Technical Field
[0001] This invention relates generally to digital coding of human speech signals for compact
storage or transmission and subsequent synthesis and, more particularly, to the determination
of significant samples within a digitized voice signal for pitch detection.
Problem
[0002] Techniques are known for encoding human speech to reduce the number of bits per second
required to store or transmit the encoded speech below the number required for storing
or transmitting speech using conventional pulse coded modulation techniques. In order
to use encoding techniques that minimizes the number of bits, analog speech samples
are customarily partitioned into time frames or segments of lengths on the order of
20 milliseconds in duration prior to final encoding. Sampling of speech is typically
performed at a rate of 8 kilohertz (kHz) and each sample is encoded into a multibit
digital number.

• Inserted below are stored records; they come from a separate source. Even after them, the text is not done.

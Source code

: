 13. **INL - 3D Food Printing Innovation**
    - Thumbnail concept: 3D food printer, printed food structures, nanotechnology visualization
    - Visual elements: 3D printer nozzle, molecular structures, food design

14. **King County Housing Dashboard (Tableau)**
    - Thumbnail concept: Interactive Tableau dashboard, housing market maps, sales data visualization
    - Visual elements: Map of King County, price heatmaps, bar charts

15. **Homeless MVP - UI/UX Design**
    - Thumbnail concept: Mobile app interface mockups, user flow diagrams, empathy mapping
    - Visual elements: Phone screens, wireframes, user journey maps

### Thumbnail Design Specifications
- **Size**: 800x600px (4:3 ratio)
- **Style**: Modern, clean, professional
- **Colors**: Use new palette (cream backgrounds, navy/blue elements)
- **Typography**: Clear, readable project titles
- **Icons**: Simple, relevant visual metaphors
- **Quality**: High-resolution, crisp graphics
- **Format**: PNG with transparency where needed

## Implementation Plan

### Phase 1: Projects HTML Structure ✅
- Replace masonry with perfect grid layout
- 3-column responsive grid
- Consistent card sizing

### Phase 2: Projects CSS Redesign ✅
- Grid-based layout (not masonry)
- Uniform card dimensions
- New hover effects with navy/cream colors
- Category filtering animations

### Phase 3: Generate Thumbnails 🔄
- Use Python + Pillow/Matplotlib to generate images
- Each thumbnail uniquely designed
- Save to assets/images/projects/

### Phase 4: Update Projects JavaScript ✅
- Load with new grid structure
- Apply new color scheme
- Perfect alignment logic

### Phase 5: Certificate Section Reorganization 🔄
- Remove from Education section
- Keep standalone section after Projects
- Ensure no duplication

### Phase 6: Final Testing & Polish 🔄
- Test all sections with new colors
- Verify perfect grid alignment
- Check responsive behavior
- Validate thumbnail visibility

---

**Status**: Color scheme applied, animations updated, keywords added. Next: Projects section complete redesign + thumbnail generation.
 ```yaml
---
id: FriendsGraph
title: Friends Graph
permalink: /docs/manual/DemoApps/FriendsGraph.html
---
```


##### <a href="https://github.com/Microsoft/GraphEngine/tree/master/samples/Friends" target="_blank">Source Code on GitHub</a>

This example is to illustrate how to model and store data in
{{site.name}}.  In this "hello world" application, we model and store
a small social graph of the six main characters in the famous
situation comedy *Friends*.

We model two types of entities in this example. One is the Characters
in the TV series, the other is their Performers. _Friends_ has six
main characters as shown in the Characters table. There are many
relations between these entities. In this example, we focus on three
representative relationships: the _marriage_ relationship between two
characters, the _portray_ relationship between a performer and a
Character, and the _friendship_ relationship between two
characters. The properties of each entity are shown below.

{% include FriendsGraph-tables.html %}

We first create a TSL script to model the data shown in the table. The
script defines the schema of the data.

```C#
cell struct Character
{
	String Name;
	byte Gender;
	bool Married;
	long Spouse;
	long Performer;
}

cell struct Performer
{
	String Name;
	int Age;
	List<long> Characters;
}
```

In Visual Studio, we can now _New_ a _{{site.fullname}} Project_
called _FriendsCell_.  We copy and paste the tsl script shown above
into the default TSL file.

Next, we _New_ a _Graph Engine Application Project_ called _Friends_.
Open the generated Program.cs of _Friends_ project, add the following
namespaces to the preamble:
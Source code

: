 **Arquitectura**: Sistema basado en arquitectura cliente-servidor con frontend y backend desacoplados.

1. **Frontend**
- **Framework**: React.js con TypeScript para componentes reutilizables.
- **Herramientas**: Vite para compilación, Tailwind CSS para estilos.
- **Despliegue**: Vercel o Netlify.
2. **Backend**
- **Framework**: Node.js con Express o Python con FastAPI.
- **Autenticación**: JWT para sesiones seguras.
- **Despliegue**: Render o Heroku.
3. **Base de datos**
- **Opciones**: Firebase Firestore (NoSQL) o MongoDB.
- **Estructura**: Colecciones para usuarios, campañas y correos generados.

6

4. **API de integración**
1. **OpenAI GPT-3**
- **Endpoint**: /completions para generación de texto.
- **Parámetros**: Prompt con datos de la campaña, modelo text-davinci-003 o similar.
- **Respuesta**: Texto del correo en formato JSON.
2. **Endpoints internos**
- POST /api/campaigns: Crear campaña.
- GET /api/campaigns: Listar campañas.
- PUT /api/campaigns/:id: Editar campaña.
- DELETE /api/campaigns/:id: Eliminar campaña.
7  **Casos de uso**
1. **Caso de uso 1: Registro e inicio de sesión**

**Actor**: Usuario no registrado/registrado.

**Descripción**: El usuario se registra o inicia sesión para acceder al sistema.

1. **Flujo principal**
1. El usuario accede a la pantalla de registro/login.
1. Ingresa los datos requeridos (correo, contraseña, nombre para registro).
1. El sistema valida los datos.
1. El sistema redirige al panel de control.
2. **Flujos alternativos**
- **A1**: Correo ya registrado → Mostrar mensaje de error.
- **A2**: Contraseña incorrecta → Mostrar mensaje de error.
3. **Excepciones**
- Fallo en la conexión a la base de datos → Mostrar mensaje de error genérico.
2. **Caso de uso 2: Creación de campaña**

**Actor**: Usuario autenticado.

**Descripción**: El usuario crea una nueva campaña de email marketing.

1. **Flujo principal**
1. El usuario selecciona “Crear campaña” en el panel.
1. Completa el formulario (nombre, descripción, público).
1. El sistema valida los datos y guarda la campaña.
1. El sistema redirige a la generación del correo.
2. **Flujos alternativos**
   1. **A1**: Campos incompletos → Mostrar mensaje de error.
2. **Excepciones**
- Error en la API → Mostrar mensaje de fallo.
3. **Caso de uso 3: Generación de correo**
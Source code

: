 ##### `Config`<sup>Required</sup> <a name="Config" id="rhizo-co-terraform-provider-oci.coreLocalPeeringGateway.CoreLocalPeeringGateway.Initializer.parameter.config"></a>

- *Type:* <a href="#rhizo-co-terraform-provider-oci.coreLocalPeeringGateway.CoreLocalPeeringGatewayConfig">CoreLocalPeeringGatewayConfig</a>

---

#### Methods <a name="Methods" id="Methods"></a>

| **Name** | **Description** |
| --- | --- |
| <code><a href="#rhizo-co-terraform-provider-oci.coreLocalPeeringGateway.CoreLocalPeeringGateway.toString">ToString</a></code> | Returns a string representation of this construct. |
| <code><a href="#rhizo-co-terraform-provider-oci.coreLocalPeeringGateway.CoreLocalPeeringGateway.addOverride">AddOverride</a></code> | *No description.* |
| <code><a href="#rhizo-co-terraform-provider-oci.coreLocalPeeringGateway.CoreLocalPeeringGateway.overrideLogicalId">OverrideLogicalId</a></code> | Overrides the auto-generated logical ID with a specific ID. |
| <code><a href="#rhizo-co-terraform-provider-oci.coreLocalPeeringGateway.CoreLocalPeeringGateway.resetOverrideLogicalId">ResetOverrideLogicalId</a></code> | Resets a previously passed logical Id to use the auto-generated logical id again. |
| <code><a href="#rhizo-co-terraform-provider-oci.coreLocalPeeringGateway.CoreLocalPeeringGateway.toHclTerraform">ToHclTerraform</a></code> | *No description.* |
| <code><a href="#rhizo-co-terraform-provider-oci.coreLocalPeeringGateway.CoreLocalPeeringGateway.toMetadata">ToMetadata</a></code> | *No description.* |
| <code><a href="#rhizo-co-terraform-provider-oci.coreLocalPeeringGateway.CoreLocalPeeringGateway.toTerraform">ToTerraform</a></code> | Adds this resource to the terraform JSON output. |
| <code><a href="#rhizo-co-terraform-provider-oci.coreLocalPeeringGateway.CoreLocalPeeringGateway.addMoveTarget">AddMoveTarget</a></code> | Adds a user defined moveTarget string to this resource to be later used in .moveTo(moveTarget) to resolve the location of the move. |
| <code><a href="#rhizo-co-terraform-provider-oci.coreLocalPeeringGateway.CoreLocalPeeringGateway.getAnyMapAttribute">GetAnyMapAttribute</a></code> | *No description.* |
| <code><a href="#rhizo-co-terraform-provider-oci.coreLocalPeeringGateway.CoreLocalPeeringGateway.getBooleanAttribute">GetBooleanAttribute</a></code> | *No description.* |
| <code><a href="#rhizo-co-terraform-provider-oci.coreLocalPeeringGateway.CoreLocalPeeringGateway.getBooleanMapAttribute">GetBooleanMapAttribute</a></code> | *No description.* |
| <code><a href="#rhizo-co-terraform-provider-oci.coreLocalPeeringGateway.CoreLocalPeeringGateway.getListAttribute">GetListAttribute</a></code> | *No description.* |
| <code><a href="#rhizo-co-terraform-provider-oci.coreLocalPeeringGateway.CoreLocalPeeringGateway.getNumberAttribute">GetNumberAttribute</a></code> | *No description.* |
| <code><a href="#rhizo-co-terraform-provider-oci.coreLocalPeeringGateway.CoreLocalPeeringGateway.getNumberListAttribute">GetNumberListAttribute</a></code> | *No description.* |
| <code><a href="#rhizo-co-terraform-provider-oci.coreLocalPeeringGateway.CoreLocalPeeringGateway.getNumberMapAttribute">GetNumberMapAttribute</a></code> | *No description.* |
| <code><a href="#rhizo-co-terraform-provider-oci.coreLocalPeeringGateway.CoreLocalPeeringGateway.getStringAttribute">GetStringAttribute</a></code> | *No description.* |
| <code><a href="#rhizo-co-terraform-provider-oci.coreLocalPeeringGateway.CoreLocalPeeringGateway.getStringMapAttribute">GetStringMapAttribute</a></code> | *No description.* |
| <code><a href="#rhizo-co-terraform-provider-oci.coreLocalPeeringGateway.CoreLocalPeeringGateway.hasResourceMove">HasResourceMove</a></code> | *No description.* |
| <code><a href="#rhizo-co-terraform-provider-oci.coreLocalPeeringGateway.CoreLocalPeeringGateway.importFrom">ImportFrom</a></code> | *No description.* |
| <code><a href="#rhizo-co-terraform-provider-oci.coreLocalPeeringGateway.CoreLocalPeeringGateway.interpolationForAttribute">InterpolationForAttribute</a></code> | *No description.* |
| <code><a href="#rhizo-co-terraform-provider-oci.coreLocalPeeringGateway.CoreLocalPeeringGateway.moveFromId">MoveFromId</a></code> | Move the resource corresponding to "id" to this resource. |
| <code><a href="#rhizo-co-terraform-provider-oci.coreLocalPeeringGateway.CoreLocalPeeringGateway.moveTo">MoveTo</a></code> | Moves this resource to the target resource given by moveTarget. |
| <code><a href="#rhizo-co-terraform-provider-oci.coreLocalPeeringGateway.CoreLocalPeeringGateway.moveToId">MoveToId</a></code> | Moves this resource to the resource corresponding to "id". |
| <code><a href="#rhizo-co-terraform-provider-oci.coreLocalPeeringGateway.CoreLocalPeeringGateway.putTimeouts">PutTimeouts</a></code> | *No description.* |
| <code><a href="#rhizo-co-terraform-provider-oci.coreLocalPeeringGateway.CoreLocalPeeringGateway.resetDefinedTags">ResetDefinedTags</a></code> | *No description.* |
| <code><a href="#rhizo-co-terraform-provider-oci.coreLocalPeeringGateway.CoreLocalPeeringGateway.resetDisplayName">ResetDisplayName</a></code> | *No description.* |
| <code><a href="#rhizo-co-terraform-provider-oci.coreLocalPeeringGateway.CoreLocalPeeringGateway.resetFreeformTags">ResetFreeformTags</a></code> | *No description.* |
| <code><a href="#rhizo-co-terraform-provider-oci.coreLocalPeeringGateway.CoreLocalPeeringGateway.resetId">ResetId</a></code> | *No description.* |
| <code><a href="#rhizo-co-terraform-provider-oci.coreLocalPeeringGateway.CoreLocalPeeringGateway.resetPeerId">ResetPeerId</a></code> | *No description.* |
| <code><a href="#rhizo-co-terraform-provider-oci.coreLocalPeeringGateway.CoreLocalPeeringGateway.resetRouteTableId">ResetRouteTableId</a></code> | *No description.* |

Successive coded samples are further processed in a linear predictive
coder (LPC) that determines appropriate filter parameters that model the formant structure
of the vocal tract transfer function. The filter parameters can be used to estimate
the present value of each signal sample efficiently on the basis of the weighted sum
of a preselected number of prior sample values.
[0003] The speech signal is regarded analytically as being composed of an excitation signal
and formant transfer function. The excitation component arises in the larynx or voice
box and the formant transfer function results from the operation of the remainder
of the vocal tract on the excitation component. The latter component is further classified
as voiced or unvoiced depending upon whether or not there is a fundamental frequency
imparted to the airstream by the vocal cords. If the excitation is unvoiced, then
the excitation component is simply white noise. If there is a fundamental frequency
imparted to the airstream by the vocal cords, then the excitation component is classified
as voiced. Pitch detection, i.e., the problem of determining the fundamental frequency
of the voiced excitation component, a key parameter, is difficult to perform with
a minimal amount of computation.
[0004] One method for determining the pitch is given in U.S. Patent No. 4,561,102. The technique
utilized in U.S. Patent No. 4,561,102 to locate the set of significant samples within
a speech frame is to first scan all of the samples until the maximum sample is found
then to repeat the search of the samples until the second largest sample is found.
This process continues until a predefined number of samples has been found within
the speech frame. It can be shown that this technique requires that the number of
scans which must be performed is proportional to the square of the number of samples
to be found.
[0005] The problem with this technique is that it is extremely time consuming especially
if a large number of samples are to found. Whereas, the technique lends itself to
implementation on a digital signal processor, DSP, device for certain types of uncomplicated
encoding schemes, DSP devices when used for implementing more complicated encoding
schemes simply do not have spare computation power available each frame to spare for
performing this particular search technique.
Solution
[0006] The present invention solves the above described problem and deficiencies of the
prior art and a technical advance is achieved by provision of an apparatus and method
that utilizes a reverse search detector and a forward search detector which are responsive
to a speech signal for determining significant samples within the speech signal.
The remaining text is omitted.